Govt tasks Bachtiar with settling migrant workers issue
Govt tasks Bachtiar with settling migrant workers issue
Moch. N. Kurniawan and Onny Setiawan, The Jakarta Post,
Jakarta/Samarinda
In a desperate move to help hundreds of thousands illegal
Indonesian workers returning from Malaysia, the government has
assigned Minister of Social Affairs Bachtiar Chamsyah to take
comprehensive action.
Bachtiar said the government would focus on feeding,
accommodating and transporting the workers back home, tasks which
were in fact already being carried but with a lack of proper
coordination.
"I hope the government will have completed the action in one
week," he said.
Bachtiar said officials from his ministry, the Navy, the
Immigration Office, and the Ministry of Manpower and
Transmigration would meet on Friday to deal with the problem of
the returning workers.
He expected there would be no problem in transporting them,
and the Immigration office would soon process the applications of
workers who wished to work in Malaysia again.
The move, however, seems somewhat overdue, ironic given that
Indonesia's migrant workers, including the illegal ones, have
been contributing billions of dollars to the country for years.
Some provincial administrations had even reportedly rejected
the arrival of the returnees, although they later changed their
stances.
Separately, Hary Hariawan Saleh, director general of
population mobilization at the Ministry of Manpower and
Transmigration, said the government had allocated Rp 7.6 billion
(US$840,000) to help the workers until the end of August.

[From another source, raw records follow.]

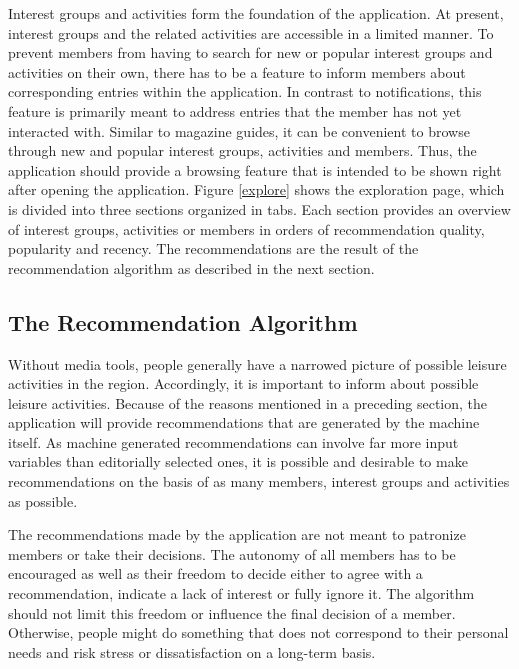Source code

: \documentclass[12pt,numbers=noenddot,parskip,bibliography=totocnumbered,listof=totocnumbered,draft]{scrreprt}
\begin{document}
Interest groups and activities form the foundation of the application. At present, interest groups and the related activities are accessible in a limited manner. To prevent members from having to search for new or popular interest groups and activities on their own, there has to be a feature to inform members about corresponding entries within the application. In contrast to notifications, this feature is primarily meant to address entries that the member has not yet interacted with. Similar to magazine guides, it can be convenient to browse through new and popular interest groups, activities and members. Thus, the application should provide a browsing feature that is intended to be shown right after opening the application. Figure \ref{explore} shows the exploration page, which is divided into three sections organized in tabs. Each section provides an overview of interest groups, activities or members in orders of recommendation quality, popularity and recency. The recommendations are the result of the recommendation algorithm as described in the next section.

\subsection{The Recommendation Algorithm}
Without media tools, people generally have a narrowed picture of possible leisure activities in the region. Accordingly, it is important to inform about possible leisure activities. Because of the reasons mentioned in a preceding section, the application will provide recommendations that are generated by the machine itself. As machine generated recommendations can involve far more input variables than editorially selected ones, it is possible and desirable to make recommendations on the basis of as many members, interest groups and activities as possible.

The recommendations made by the application are not meant to patronize members or take their decisions. The autonomy of all members has to be encouraged as well as their freedom to decide either to agree with a recommendation, indicate a lack of interest or fully ignore it. The algorithm should not limit this freedom or influence the final decision of a member. Otherwise, people might do something that does not correspond to their personal needs and risk stress or dissatisfaction on a long-term basis.
\end{document}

Former minister of manpower Bomer Pasaribu criticized the
government's sluggish response to the workers' forced return,
which had been predicted since last year following riots staged
by Indonesian workers.
He also warned that the returning workers would create big
problems at home as there were no jobs here for them.
Even without the returning workers, Indonesia was faced with
more than 40 million unemployed, millions of refugees and the
arduous task of recovering from the 1997 economic crisis.
Illegal Indonesian workers in Malaysia are rushing to return
home ahead of the implementation by Malaysia of its new
Immigration Act, which threatens illegal workers with canning.
The Act was supposed to take effect on Thursday, but the
Malaysian government decided to delay the repatriation of the
illegal immigrants for one month at the request of the Indonesian
government.
In the latest development, AFP reported that Malaysian police
arrested on Thursday 135 illegal immigrants -- including
Indonesians -- who were seeking asylum outside the UN refugee
agency in Kuala Lumpur.
Also on Thursday, the Malaysian Police began cracking down on
Indonesian immigrants living illegally in Kinabalu and Tawau,
East Malaysia.
Makdum Taher, Indonesian consul general in Tawau, reported
that Malaysian police were raiding passenger buses heading to
Tawau and arresting illegal workers on the orders of Sabah Chief
Minister Chong K.
"Malaysian police arrested workers who did not have the
required immigration documents to stay and work in Sabah, because
they considered the new Immigration law was effective as of Aug.
1, 2002," Nunukan Seaport Administrator Simanjuntak quoted Makdum
as saying.
He said the arrests occurred in Talukit and Kinabalu on
Thursday. The police were apparently ignorant of the Malaysian
government's decision to extend the amnesty period until Aug. 30,
2002 for those who could prove they were in the process of
leaving the country.
Malaysian officials said 318,000 illegal immigrants left the
country under the amnesty. More than 80 percent were Indonesians.